[Stored items from a collection]
_ _ _ _
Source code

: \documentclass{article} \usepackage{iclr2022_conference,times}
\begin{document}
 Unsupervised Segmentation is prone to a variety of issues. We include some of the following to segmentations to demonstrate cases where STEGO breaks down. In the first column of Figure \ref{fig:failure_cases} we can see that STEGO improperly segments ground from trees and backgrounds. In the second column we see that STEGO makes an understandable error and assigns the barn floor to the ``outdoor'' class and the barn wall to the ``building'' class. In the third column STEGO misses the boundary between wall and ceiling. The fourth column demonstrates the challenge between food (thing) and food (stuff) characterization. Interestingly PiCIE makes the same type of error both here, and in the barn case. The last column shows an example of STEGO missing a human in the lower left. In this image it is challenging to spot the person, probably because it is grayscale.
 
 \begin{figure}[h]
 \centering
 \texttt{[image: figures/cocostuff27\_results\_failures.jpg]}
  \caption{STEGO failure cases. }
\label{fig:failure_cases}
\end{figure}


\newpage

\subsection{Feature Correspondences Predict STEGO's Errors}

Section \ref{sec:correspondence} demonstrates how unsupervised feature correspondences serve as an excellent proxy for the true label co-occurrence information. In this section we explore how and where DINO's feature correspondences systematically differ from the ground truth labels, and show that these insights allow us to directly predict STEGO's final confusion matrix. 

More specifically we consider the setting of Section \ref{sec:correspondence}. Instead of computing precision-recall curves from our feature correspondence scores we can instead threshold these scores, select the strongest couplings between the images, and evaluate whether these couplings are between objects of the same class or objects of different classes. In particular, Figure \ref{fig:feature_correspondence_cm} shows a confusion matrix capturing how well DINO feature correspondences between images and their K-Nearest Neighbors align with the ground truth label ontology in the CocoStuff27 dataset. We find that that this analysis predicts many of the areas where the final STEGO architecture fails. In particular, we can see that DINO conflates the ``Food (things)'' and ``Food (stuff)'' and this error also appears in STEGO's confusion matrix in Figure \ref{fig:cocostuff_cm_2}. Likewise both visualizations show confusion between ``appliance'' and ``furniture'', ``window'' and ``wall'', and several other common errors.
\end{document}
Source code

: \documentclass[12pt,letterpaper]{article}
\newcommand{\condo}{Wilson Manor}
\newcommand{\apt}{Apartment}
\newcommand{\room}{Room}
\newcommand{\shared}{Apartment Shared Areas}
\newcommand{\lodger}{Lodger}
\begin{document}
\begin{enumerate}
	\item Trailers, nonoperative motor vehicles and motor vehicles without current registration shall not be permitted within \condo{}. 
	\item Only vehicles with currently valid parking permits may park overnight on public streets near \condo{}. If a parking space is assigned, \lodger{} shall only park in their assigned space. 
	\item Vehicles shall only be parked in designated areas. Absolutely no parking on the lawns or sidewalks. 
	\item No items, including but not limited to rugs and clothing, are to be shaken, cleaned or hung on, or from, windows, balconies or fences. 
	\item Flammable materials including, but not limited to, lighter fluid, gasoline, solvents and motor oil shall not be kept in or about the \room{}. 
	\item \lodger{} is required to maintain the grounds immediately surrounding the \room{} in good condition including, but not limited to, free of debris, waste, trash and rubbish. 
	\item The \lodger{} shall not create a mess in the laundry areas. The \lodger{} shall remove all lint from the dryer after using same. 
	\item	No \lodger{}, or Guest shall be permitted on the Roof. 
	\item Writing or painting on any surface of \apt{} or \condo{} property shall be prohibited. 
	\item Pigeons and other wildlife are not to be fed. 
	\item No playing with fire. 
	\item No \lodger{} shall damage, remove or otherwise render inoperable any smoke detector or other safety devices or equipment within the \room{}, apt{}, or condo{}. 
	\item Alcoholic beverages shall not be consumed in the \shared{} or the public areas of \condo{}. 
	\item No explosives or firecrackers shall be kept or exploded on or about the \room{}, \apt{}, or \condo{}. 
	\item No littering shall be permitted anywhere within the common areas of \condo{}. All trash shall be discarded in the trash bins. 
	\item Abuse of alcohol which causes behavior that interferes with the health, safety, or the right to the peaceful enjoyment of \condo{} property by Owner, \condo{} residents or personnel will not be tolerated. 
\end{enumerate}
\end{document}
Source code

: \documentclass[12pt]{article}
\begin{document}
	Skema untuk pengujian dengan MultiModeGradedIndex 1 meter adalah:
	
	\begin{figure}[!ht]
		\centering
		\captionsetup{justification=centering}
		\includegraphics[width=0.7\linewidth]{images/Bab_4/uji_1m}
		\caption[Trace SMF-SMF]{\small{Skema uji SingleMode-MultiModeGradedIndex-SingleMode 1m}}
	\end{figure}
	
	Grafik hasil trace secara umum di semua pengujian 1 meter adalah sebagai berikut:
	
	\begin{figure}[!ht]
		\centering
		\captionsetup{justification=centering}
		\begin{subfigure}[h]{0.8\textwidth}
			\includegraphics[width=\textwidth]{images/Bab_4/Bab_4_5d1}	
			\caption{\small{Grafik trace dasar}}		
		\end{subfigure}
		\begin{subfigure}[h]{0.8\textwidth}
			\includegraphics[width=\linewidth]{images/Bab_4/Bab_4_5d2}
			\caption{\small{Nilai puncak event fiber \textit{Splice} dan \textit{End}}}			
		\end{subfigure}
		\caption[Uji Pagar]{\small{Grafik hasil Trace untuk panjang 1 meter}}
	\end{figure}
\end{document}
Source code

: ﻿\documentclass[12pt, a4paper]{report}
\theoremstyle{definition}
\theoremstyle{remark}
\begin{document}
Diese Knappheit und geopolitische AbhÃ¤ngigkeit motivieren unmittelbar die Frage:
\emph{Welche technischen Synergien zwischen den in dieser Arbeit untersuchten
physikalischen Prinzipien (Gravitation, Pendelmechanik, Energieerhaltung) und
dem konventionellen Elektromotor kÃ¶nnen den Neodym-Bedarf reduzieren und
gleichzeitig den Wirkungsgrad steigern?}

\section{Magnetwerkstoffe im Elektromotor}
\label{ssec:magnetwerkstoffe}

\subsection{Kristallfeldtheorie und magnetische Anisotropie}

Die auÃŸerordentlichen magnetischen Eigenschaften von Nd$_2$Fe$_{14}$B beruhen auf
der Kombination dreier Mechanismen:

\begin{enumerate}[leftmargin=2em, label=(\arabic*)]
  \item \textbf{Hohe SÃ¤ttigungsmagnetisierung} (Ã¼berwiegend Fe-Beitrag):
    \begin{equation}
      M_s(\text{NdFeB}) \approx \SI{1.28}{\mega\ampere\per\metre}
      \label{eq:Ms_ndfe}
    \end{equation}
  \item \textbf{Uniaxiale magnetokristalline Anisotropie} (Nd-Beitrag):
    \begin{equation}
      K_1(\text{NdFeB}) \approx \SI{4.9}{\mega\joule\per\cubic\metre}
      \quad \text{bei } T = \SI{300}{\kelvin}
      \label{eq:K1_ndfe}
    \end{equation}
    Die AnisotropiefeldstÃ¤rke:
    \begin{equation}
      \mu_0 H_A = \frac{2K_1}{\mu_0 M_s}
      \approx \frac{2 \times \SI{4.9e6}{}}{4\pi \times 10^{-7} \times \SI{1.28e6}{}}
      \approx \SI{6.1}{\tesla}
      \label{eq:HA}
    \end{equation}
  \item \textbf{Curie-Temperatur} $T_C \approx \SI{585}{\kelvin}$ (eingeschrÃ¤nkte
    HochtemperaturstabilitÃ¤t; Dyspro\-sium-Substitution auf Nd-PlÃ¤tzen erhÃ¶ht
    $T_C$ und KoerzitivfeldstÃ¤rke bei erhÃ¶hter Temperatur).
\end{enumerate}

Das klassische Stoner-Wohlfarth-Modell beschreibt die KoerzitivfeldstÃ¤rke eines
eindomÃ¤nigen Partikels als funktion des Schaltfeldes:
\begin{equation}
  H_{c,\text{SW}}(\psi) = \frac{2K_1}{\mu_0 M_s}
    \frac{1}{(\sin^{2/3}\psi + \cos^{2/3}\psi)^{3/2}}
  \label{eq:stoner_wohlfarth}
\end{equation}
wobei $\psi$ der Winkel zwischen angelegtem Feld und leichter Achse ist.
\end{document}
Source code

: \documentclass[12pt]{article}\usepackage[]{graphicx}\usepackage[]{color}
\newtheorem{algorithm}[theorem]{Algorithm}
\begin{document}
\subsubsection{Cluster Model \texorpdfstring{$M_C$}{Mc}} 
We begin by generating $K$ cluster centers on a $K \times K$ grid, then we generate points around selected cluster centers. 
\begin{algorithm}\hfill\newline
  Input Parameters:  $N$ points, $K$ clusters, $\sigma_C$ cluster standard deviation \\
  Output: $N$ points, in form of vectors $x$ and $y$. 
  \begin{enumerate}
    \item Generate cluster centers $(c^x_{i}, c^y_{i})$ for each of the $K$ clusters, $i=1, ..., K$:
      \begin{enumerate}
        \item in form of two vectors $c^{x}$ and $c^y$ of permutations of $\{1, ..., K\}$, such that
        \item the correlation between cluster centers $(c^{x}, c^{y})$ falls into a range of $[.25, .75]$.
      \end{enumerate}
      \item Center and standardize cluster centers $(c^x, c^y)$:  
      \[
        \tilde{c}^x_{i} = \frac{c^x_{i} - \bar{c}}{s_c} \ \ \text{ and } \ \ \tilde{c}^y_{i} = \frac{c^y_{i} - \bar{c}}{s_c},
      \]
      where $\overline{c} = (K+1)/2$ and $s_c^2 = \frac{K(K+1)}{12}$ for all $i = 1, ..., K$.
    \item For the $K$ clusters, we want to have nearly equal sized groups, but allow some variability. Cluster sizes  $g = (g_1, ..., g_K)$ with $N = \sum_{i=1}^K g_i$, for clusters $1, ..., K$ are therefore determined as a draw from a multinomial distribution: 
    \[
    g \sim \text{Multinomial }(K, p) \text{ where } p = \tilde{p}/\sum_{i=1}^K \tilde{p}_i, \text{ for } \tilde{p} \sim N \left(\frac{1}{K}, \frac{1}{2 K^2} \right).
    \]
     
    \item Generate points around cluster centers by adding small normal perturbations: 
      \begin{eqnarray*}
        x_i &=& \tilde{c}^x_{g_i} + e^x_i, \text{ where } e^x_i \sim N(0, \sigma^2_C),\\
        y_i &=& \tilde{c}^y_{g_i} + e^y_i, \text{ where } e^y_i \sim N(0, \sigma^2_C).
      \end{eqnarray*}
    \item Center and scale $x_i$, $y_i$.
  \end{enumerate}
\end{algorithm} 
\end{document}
_ _ _ _
→ **To do**: Your response should consist solely of the lines from the one containing "Center and standardize" to the end of the entries, both ends included, exactly as they appear.

→ **Written solution**:
      \item Center and standardize cluster centers $(c^x, c^y)$:  
      \[
        \tilde{c}^x_{i} = \frac{c^x_{i} - \bar{c}}{s_c} \ \ \text{ and } \ \ \tilde{c}^y_{i} = \frac{c^y_{i} - \bar{c}}{s_c},
      \]
      where $\overline{c} = (K+1)/2$ and $s_c^2 = \frac{K(K+1)}{12}$ for all $i = 1, ..., K$.
    \item For the $K$ clusters, we want to have nearly equal sized groups, but allow some variability. Cluster sizes  $g = (g_1, ..., g_K)$ with $N = \sum_{i=1}^K g_i$, for clusters $1, ..., K$ are therefore determined as a draw from a multinomial distribution: 
    \[
    g \sim \text{Multinomial }(K, p) \text{ where } p = \tilde{p}/\sum_{i=1}^K \tilde{p}_i, \text{ for } \tilde{p} \sim N \left(\frac{1}{K}, \frac{1}{2 K^2} \right).
    \]
     
    \item Generate points around cluster centers by adding small normal perturbations: 
      \begin{eqnarray*}
        x_i &=& \tilde{c}^x_{g_i} + e^x_i, \text{ where } e^x_i \sim N(0, \sigma^2_C),\\
        y_i &=& \tilde{c}^y_{g_i} + e^y_i, \text{ where } e^y_i \sim N(0, \sigma^2_C).
      \end{eqnarray*}
    \item Center and scale $x_i$, $y_i$.
  \end{enumerate}
\end{algorithm} 
\end{document}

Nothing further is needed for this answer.